§ Records
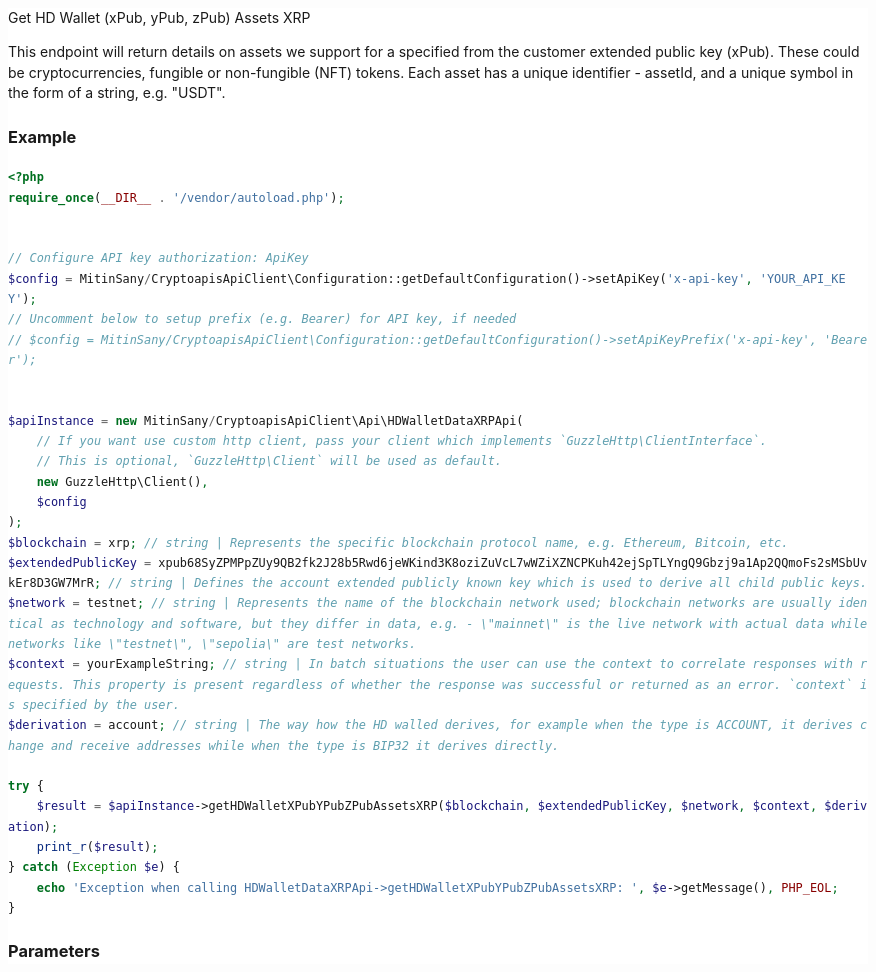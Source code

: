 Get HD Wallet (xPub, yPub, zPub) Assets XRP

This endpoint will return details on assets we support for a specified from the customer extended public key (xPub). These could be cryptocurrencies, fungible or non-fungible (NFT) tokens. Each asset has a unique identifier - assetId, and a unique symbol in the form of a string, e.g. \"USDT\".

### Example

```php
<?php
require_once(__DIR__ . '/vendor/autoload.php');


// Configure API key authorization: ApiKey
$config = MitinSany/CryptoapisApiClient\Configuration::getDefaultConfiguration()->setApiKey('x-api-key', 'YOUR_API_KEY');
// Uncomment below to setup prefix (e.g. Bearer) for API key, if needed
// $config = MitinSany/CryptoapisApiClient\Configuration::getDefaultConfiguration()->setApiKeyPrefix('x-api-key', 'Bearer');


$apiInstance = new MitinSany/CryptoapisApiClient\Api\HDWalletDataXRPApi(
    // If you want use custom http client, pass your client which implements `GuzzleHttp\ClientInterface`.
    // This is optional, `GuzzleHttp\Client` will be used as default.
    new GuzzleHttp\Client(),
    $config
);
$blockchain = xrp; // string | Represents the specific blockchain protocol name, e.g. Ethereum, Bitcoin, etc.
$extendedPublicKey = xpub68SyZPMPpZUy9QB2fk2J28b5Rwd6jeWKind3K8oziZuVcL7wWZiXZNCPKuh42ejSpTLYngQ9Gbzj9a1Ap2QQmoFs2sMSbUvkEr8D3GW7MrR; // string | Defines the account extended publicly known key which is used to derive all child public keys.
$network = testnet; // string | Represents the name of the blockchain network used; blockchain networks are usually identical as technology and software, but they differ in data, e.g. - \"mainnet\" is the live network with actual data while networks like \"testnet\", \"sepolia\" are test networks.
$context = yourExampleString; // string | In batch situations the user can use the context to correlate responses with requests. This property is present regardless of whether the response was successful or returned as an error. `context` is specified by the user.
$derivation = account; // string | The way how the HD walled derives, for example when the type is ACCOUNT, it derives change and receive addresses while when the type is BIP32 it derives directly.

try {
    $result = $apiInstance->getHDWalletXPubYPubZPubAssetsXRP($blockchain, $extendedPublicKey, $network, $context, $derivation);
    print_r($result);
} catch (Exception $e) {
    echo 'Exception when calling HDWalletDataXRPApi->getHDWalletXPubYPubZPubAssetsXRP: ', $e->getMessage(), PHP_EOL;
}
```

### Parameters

* * *

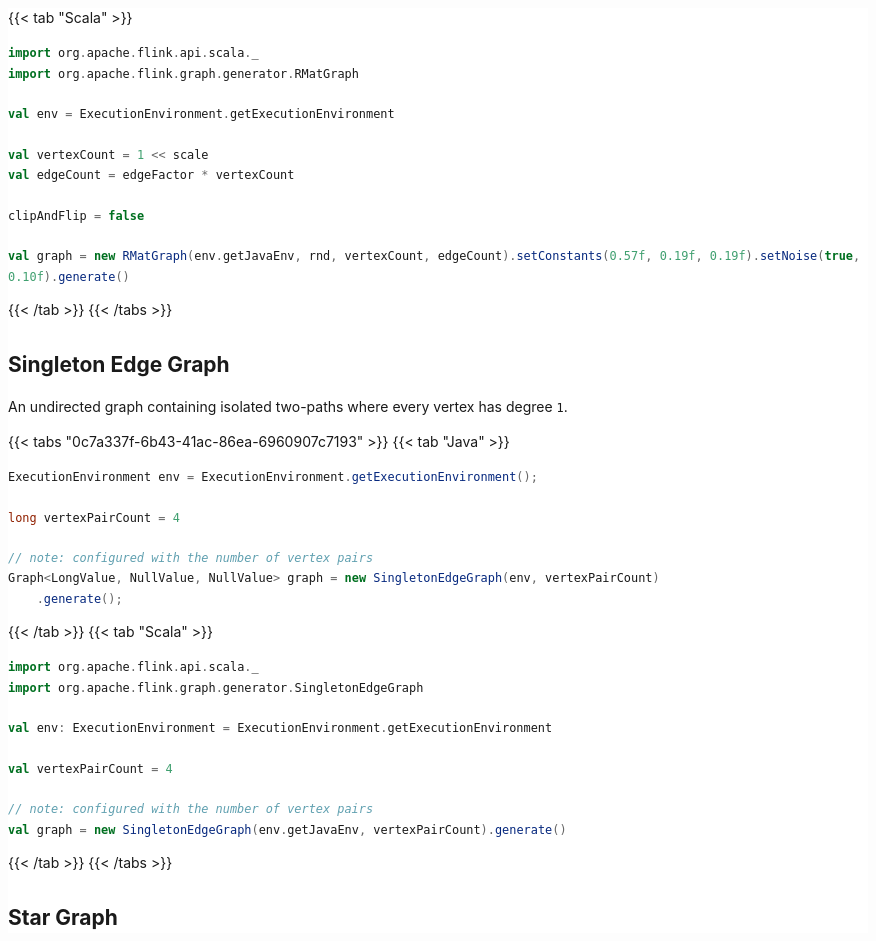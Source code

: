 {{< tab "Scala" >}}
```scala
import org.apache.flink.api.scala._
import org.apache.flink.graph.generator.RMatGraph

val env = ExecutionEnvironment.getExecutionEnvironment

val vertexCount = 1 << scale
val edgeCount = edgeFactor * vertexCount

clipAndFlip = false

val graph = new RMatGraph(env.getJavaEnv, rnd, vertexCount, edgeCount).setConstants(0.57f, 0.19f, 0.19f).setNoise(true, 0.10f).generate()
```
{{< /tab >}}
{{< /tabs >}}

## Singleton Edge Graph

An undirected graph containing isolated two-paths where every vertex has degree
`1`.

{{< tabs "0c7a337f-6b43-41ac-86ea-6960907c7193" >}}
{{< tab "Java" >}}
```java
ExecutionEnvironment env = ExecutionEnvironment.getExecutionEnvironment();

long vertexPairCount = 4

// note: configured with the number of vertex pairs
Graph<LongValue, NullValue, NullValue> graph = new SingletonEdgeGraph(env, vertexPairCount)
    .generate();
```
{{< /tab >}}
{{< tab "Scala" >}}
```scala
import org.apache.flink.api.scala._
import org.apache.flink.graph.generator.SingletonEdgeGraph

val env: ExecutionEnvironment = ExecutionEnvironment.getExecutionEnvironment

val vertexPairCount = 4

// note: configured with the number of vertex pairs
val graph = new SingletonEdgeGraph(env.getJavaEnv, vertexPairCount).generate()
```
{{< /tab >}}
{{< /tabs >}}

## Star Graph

* * *

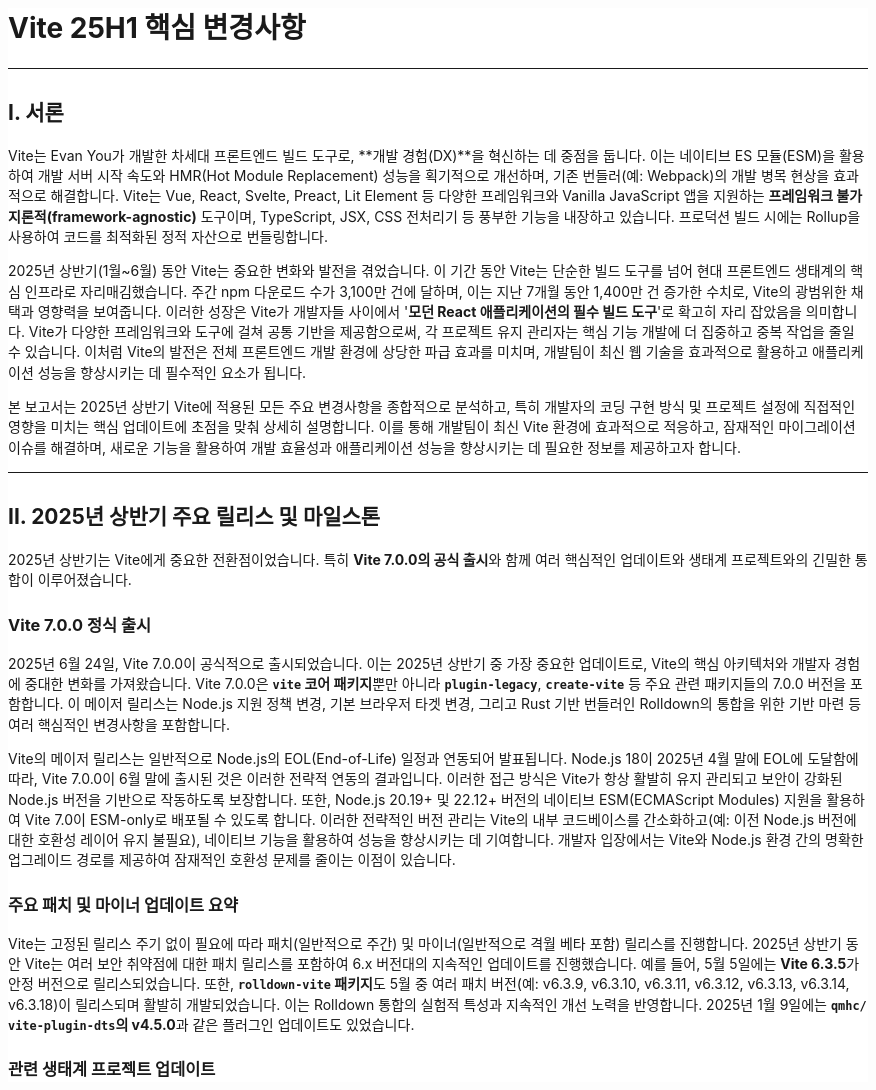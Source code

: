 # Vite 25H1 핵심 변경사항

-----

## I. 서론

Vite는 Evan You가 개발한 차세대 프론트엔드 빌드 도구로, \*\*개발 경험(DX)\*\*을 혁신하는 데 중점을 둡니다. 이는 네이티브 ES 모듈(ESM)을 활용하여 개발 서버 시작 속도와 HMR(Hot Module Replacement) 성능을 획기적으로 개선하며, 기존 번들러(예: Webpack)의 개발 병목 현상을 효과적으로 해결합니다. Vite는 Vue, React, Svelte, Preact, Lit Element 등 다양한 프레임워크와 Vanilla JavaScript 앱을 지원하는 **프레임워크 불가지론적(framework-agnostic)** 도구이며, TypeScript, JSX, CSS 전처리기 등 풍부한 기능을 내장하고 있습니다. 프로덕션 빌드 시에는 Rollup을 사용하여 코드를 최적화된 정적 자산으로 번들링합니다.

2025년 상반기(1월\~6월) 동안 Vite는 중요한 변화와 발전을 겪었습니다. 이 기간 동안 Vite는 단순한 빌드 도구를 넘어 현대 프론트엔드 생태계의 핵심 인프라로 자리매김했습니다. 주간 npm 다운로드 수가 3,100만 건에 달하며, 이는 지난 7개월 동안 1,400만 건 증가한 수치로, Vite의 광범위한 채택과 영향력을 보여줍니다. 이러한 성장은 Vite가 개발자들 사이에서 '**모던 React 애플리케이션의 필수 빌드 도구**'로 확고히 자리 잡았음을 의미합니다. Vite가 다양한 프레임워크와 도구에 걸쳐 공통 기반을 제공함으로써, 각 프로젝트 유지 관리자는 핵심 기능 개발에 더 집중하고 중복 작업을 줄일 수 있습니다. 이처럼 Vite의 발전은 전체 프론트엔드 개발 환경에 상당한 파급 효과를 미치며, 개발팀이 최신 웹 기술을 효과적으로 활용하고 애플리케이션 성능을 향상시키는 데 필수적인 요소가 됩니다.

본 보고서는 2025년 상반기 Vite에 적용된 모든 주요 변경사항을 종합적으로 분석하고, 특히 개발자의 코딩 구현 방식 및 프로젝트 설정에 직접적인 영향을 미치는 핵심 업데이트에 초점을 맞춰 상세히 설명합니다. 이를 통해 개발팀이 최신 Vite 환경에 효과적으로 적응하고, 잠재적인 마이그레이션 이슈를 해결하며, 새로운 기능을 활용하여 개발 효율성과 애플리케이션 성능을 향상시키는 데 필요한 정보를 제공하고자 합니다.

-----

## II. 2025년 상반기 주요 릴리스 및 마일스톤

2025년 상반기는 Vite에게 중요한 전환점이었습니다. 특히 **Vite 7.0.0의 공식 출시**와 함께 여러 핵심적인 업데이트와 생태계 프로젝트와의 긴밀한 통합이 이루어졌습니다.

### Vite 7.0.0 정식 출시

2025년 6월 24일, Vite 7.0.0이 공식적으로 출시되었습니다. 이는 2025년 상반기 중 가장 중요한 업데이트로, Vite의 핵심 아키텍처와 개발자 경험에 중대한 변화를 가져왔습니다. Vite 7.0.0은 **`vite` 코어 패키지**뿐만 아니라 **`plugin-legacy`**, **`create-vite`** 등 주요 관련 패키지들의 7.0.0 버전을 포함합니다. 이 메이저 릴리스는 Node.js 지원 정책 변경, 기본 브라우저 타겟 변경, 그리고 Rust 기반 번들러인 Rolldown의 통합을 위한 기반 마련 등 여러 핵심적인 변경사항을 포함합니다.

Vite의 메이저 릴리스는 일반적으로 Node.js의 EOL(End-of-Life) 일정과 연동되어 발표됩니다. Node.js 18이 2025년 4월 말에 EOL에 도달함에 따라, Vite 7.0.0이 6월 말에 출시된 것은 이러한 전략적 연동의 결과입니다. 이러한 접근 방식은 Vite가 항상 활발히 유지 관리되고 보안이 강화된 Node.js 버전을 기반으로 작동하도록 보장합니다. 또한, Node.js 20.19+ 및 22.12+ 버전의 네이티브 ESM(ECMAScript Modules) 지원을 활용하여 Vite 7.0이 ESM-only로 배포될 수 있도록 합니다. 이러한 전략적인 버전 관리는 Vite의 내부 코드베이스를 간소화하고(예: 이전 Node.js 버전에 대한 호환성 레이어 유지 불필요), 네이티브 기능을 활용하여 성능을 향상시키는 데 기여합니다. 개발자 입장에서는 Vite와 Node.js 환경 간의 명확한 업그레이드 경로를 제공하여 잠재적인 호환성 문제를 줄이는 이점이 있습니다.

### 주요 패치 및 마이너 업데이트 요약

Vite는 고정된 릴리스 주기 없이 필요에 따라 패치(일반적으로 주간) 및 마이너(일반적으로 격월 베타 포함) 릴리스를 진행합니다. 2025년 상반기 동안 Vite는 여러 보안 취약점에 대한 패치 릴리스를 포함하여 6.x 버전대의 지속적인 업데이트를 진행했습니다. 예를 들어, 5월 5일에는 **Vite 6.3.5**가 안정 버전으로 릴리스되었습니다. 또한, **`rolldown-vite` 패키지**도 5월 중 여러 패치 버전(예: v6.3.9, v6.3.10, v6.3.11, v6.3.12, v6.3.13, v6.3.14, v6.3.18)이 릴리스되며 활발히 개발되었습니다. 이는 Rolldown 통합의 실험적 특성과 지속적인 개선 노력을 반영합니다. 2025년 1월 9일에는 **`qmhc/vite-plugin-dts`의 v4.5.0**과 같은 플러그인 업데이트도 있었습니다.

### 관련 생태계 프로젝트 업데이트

§ Work required
Retype exactly the span of lines from the one with "Vite는 고정된 릴리스" through the one with "### 관련 생태계 프로젝트 업데이트"; include both ends and omit the rest of the material.

§ Response to this task
Vite는 고정된 릴리스 주기 없이 필요에 따라 패치(일반적으로 주간) 및 마이너(일반적으로 격월 베타 포함) 릴리스를 진행합니다. 2025년 상반기 동안 Vite는 여러 보안 취약점에 대한 패치 릴리스를 포함하여 6.x 버전대의 지속적인 업데이트를 진행했습니다. 예를 들어, 5월 5일에는 **Vite 6.3.5**가 안정 버전으로 릴리스되었습니다. 또한, **`rolldown-vite` 패키지**도 5월 중 여러 패치 버전(예: v6.3.9, v6.3.10, v6.3.11, v6.3.12, v6.3.13, v6.3.14, v6.3.18)이 릴리스되며 활발히 개발되었습니다. 이는 Rolldown 통합의 실험적 특성과 지속적인 개선 노력을 반영합니다. 2025년 1월 9일에는 **`qmhc/vite-plugin-dts`의 v4.5.0**과 같은 플러그인 업데이트도 있었습니다.

### 관련 생태계 프로젝트 업데이트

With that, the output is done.